Atto IX
3 novembre. Abbiamo fissato la data diverse settimane fa. Nei giorni immediatamente precedenti ci riconfermiamo più volte l’appuntamento. Con molta probabilità da domani, con l’annuncio del nuovo decreto, i musei chiuderanno, e avere ancora la possibilità di accedere al palazzo e proiettare è un caso puramente fortuito. Abbiamo scelto due frammenti, simbolicamente l’incipit e la chiusa del film. Attraversiamo la città semideserta e raggiungiamo infine i Chiostri di San Pietro; mentre ci avviamo verso l’ultimo piano del palazzo, le sale del museo, vuote, amplificano il suono dei nostri passi. Nel film, le inquadrature iniziali sono le ultime in ordine cronologico e le uniche girate in Italia. Per molto tempo ho faticato a dar forma a quest’introduzione che volevo solenne, essenziale e intimamente veritiera; gli oggetti che vi appaiono, filmati frontalmente su uno sfondo di legno, erano per me gli unici testimoni attendibili della storia che avrei raccontato, le prove che mi avrebbero messo al banco in un’immaginaria aula di tribunale, di fronte a una giuria costituita dalle anime dei miei avi.
Il portale scuro in fondo alla sala, al centro della parete sulla quale proiettiamo, si smangia, voracemente, porzioni d’immagini, quasi le volesse risucchiare.
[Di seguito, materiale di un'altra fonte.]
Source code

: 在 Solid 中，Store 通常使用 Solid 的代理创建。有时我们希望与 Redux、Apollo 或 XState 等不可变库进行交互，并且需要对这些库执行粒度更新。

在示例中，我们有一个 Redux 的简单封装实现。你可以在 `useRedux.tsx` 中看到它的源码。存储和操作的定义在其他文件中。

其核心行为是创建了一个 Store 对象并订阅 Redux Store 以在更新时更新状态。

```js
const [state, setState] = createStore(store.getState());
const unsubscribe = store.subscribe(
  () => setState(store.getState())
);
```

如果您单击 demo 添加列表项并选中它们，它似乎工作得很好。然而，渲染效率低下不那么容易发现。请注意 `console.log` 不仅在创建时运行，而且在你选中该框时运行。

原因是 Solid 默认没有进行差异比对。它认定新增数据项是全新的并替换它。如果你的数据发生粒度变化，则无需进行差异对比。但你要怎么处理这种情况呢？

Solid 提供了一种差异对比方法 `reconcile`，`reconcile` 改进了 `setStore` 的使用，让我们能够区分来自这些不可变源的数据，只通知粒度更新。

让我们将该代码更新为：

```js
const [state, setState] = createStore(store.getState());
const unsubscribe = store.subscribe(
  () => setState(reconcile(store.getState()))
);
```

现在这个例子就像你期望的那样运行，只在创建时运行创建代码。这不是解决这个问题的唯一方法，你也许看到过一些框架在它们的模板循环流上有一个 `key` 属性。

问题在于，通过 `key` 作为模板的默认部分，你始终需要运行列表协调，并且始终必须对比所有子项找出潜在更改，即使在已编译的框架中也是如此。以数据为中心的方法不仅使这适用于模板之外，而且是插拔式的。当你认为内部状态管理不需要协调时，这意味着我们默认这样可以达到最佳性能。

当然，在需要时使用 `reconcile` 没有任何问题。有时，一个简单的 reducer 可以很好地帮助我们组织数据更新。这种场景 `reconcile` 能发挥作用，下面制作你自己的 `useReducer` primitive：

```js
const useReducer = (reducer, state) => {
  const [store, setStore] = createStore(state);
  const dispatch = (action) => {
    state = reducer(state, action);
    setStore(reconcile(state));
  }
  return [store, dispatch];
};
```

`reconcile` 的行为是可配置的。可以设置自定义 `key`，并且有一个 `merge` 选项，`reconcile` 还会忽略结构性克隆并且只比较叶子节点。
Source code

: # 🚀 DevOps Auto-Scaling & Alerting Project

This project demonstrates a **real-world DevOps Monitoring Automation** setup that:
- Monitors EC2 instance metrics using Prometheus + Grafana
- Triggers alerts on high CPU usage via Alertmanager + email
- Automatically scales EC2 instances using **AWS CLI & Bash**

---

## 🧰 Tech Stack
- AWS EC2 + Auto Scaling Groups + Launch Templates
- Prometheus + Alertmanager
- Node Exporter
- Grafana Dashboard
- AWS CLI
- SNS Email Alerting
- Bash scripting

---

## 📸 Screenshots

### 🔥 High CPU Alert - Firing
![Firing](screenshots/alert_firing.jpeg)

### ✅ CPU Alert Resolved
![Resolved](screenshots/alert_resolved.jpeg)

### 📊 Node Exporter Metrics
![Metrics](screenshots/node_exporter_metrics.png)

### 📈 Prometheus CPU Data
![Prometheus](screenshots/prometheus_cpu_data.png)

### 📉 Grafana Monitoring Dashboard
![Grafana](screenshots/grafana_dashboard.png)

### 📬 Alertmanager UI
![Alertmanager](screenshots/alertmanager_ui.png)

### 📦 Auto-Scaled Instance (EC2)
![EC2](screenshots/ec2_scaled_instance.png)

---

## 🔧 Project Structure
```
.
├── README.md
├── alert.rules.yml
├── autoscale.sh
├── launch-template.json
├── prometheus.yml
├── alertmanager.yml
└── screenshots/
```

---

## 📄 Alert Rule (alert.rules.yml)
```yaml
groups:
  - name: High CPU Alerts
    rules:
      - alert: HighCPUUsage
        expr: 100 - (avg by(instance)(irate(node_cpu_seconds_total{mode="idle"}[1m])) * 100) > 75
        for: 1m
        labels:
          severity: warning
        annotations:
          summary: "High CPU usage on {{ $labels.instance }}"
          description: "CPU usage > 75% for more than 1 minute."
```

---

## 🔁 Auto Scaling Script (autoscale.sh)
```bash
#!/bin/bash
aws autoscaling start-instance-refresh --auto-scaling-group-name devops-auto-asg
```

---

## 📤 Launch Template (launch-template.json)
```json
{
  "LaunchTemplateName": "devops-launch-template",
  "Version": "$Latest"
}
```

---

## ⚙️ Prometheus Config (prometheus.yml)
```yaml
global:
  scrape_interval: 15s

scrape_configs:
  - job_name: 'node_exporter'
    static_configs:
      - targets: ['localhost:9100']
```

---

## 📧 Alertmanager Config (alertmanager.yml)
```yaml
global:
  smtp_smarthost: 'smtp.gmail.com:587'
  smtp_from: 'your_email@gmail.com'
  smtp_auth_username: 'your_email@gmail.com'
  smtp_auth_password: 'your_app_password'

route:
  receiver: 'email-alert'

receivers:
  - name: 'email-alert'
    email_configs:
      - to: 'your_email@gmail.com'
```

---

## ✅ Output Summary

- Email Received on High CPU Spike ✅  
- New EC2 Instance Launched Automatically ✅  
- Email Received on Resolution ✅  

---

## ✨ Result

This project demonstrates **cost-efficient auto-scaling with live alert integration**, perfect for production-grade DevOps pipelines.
Ci spostiamo all’interno del chiostro maggiore e posizioniamo, al centro di quella che pare essere quasi un’arena, proiettore, casse, computer, camera, per l’ultimo frammento. Lo spazio regolare, ribassato rispetto al piano dei colonnati, agisce da cassa di risonanza amplificando ogni nostro minimo gesto; in alto, il cielo, da grigio, tende ora ad un colore aranciato: non manca poi molto a un buio sufficiente, ma è ancora troppo presto. Dietro le parole e i pensieri che ci scambiamo nell’attesa, si avverte un’ansia comune, sottile, tangibile, che noi tutti sappiamo, nostro malgrado, prenderà concretezza in poche ore, al più tardi domani. La proiezione ha inizio e una dopo l’altra scorrono fluide le inquadrature. Il cancello chiuso, il bosco innevato. E gli ultimi esseri viventi. Un picchio e i quattro giovani boscaioli, trasfigurati ora in giganti che si muovono sulle arcate del palazzo; esseri allo stremo, condannati ad arrancare per sempre nella neve alta, affondando sotto il peso di immensi tronchi di legno.